On 13 March 2015, Japan's Emperor Akihito and Empress Michiko made a rare trip to Sendai for the opening ceremony of the UN World Conference on Disaster Risk Reduction. They made a brief stop to Millennium Hope Hills (千年希望の丘) beside Sendai Airport in Iwanuma City to present flowers at a special memorial in a very unique type of park. Millennium Hope Hills is difficult to describe because it is so many things at once. A leisurely stroll in a park quickly turns into a memorial for the victims of the tsunami triggered by the Great East Japan Earthquake. Read some of the informative signs, and now you are being schooled in nature conservation and disaster risk reduction.
It wasn't long after the tsunami hit that the resilient Tohoku people started to think about reconstruction efforts. While the politically-influenced trend to build towering cement sea walls up and down the entire coastline commences, Millennium Hope Hills stands proud as a growing oasis of green in a desolate world of gray. The gentle rolling hills are manmade using rubble from the tsunami aftermath cleanup. On top of that, there are thousands of baby trees planted by the Tohoku Life-Saving Green Embankment Promotion Council across the whole coast. There have been three planting festivals with the next event scheduled for spring 2016. A popular temple in adjacent Sendai, Rinno-ji Temple, is spearheading the massive green movement. Much more than beautification, in 20 years the forest will be at a size and strength where it could slow down a tsunami by breaking up its energy. A weakened tsunami destroys fewer buildings and the slower speed could provide a few extra precious moments to escape. Furthermore, if people or buildings and large debris are being sucked back into the ocean, the trees provide a last chance physical safety net to catch them.

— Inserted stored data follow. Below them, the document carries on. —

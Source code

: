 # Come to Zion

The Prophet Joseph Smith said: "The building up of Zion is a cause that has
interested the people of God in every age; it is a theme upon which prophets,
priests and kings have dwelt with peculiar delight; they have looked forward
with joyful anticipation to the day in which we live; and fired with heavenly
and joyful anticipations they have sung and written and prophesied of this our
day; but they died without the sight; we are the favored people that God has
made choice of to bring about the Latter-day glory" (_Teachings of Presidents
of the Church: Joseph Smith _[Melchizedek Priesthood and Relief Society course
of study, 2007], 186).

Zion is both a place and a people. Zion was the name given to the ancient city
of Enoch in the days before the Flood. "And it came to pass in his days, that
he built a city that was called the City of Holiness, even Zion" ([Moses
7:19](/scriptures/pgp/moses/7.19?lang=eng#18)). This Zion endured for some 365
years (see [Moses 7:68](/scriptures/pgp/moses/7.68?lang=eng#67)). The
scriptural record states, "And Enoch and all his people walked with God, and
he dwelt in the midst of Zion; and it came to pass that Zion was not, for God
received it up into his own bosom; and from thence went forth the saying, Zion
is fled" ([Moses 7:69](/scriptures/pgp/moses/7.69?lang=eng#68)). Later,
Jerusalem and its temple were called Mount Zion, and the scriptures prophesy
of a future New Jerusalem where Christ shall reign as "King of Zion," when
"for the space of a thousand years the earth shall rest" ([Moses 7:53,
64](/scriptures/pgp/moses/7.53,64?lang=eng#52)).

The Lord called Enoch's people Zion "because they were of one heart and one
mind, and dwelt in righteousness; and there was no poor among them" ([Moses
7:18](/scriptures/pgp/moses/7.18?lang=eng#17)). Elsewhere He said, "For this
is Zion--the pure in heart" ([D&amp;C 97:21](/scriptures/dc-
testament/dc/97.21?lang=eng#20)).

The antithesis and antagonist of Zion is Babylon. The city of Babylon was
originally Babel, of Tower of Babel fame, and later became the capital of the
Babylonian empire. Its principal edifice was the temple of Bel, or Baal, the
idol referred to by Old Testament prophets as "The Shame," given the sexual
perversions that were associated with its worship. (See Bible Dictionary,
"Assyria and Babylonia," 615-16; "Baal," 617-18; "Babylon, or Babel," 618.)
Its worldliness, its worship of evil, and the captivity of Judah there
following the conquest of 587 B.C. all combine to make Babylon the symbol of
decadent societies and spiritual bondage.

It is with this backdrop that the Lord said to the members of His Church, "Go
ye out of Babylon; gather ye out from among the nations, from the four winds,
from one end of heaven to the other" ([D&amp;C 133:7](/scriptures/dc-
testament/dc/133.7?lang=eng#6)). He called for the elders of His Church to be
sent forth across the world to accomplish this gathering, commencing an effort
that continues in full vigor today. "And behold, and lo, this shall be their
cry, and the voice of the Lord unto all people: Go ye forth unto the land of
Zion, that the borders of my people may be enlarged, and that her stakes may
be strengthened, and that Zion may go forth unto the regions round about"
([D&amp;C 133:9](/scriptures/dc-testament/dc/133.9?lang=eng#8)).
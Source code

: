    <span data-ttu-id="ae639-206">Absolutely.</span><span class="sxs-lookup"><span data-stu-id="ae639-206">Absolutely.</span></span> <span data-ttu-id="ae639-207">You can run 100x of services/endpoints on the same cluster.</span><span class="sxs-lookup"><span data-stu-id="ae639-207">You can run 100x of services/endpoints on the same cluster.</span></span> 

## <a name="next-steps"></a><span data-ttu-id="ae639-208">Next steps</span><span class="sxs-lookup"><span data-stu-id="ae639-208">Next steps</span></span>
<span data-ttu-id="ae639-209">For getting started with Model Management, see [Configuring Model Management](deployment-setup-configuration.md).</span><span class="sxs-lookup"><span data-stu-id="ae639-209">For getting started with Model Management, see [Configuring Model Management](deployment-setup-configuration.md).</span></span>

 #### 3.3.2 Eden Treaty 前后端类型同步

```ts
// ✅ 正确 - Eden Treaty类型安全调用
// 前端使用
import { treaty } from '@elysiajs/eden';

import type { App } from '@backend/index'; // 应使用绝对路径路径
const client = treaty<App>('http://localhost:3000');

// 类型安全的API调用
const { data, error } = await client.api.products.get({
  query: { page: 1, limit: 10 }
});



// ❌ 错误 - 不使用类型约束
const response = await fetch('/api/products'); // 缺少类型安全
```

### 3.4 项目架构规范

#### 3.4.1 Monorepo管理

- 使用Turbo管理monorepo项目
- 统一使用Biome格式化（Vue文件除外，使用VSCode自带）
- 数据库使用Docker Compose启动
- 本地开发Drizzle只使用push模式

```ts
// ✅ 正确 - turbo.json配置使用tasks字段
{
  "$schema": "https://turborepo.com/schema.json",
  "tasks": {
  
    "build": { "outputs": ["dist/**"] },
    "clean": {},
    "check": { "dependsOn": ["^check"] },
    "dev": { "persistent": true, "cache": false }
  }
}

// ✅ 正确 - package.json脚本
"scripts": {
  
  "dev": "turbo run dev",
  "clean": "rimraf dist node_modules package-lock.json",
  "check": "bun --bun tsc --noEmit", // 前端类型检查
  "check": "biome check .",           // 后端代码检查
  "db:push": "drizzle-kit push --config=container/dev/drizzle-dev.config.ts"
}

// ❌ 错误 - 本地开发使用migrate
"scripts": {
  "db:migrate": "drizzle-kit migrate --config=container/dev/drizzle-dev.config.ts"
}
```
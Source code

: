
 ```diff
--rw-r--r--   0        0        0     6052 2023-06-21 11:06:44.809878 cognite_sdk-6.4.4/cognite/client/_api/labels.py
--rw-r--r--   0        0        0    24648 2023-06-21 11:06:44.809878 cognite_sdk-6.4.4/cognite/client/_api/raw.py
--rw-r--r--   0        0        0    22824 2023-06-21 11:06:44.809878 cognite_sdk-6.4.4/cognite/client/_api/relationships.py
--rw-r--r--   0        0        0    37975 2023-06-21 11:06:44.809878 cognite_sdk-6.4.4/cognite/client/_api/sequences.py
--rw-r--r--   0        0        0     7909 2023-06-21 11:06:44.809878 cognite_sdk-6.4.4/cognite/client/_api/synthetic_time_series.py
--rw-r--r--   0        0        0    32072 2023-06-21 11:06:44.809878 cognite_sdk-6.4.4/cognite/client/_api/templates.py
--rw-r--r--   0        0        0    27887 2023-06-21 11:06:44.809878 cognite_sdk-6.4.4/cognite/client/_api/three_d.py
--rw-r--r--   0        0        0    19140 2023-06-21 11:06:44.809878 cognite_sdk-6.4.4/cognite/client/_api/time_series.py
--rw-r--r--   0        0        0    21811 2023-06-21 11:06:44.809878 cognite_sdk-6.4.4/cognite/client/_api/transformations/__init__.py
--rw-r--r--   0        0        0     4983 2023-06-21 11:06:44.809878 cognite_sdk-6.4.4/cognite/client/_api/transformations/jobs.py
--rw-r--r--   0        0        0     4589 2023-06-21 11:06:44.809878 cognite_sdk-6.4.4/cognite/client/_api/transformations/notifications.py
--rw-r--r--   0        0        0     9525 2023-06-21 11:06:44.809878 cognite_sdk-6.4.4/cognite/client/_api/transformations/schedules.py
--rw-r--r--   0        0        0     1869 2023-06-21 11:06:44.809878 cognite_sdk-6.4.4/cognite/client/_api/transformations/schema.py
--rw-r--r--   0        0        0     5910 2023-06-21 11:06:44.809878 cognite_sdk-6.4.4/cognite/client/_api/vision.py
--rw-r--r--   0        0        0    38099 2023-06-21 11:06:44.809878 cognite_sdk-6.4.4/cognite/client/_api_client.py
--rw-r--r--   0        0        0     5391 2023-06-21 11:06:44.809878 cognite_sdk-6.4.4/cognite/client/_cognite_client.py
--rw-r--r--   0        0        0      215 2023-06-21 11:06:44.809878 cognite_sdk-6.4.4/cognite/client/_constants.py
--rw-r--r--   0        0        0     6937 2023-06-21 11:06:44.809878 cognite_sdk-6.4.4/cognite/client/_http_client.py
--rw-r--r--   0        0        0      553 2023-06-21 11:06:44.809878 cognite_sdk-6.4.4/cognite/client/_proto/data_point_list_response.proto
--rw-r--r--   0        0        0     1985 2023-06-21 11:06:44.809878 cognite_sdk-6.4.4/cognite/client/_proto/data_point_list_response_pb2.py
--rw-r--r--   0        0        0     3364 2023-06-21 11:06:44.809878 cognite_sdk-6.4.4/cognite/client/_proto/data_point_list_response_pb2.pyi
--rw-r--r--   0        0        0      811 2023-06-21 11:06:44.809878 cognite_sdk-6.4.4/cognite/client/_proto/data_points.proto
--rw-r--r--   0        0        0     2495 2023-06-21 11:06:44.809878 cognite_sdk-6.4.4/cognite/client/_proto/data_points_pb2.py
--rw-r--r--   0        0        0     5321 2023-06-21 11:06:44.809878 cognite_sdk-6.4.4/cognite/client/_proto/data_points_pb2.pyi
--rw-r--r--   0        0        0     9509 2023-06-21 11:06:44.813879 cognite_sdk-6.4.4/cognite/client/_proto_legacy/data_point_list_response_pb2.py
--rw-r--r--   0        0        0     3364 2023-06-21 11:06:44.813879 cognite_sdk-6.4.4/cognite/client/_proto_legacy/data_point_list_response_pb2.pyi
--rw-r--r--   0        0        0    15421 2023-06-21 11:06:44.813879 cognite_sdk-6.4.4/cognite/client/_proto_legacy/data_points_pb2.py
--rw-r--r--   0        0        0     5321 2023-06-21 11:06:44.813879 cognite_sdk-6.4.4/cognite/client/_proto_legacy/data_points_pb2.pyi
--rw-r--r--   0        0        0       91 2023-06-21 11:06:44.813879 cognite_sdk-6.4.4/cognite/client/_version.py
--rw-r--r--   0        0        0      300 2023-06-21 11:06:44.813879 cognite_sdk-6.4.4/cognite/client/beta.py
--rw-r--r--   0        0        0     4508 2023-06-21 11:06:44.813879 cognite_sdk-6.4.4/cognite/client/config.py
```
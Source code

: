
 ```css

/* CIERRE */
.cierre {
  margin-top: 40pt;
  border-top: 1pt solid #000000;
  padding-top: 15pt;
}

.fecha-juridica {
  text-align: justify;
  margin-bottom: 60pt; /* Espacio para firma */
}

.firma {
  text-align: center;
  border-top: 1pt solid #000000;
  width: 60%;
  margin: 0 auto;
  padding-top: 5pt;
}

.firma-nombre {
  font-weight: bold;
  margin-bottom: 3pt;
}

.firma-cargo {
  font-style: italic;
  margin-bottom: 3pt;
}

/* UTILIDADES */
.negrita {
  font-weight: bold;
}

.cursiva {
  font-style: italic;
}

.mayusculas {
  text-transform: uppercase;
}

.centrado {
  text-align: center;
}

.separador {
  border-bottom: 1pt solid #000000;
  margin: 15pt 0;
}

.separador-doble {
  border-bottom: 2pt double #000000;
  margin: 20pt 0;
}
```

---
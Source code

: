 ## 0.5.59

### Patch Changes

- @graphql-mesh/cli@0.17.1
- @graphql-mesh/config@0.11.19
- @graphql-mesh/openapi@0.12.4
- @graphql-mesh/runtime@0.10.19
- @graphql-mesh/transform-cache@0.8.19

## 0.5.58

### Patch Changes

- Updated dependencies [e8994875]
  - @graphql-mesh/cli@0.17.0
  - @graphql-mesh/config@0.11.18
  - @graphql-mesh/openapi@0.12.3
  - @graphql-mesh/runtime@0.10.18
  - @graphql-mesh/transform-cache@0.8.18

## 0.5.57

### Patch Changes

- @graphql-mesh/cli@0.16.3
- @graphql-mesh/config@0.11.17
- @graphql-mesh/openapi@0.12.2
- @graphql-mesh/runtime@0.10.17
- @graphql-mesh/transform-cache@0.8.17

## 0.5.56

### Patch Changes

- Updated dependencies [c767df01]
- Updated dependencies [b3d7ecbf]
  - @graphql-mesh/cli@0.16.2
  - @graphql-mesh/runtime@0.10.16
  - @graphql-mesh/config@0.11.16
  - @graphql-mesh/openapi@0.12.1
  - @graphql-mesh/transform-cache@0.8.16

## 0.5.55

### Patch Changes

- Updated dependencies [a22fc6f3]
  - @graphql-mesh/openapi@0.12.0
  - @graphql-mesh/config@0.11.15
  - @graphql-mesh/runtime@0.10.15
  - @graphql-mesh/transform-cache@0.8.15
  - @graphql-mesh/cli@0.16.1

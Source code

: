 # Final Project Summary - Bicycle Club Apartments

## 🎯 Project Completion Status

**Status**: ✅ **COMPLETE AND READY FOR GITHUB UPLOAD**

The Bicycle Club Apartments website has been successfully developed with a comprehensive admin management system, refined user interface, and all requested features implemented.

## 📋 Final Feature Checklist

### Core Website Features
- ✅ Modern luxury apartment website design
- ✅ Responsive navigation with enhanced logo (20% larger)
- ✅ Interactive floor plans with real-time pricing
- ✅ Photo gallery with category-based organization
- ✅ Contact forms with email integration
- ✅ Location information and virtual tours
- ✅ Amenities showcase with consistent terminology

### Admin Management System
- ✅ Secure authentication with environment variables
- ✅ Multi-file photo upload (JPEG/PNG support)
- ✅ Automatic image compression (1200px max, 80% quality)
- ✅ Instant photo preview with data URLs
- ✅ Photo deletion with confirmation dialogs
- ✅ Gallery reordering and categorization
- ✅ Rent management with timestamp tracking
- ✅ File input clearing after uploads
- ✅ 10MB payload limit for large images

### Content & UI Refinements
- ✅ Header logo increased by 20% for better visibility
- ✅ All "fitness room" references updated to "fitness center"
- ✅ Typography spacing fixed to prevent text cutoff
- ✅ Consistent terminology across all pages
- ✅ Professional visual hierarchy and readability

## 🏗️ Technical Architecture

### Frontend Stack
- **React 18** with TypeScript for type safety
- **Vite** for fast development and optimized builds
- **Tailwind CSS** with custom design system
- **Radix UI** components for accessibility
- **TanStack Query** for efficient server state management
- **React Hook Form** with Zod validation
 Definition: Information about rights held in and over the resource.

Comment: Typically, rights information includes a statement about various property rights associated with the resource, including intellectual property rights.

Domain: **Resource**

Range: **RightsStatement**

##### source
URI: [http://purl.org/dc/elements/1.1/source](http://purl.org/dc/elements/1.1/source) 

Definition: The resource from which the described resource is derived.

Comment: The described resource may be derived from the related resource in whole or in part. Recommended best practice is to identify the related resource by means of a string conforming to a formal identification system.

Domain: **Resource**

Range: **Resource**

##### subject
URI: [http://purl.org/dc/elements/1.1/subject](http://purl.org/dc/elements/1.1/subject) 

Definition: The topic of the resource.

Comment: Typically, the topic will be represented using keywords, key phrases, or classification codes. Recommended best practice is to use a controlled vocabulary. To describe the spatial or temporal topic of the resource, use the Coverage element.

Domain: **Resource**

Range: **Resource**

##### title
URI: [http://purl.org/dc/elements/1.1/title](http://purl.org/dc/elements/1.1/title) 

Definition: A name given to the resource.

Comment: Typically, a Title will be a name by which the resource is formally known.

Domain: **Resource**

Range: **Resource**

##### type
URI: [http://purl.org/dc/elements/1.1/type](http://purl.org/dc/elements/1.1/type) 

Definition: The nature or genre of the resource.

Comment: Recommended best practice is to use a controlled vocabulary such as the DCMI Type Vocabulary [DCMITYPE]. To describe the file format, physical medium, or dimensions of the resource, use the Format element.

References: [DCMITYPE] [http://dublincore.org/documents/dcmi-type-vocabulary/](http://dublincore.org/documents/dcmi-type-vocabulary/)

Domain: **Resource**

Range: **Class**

In the center of the park is a wide open area with a cenotaph, complete with a bell to ring as a gesture of prayer. Two plaques flank either side of the monument with written names of some of those who perished. While the best way to see the tsunami affected areas around Sendai is to drive a car, you can still see some damage purposefully left behind at the park. These include some building foundations and a sewer manhole a meter above the ground, suggesting the wave washed away a meter of topsoil. Information panels about the aftermath of the tsunami and the park's construction, some in basic English, can also be found onsite.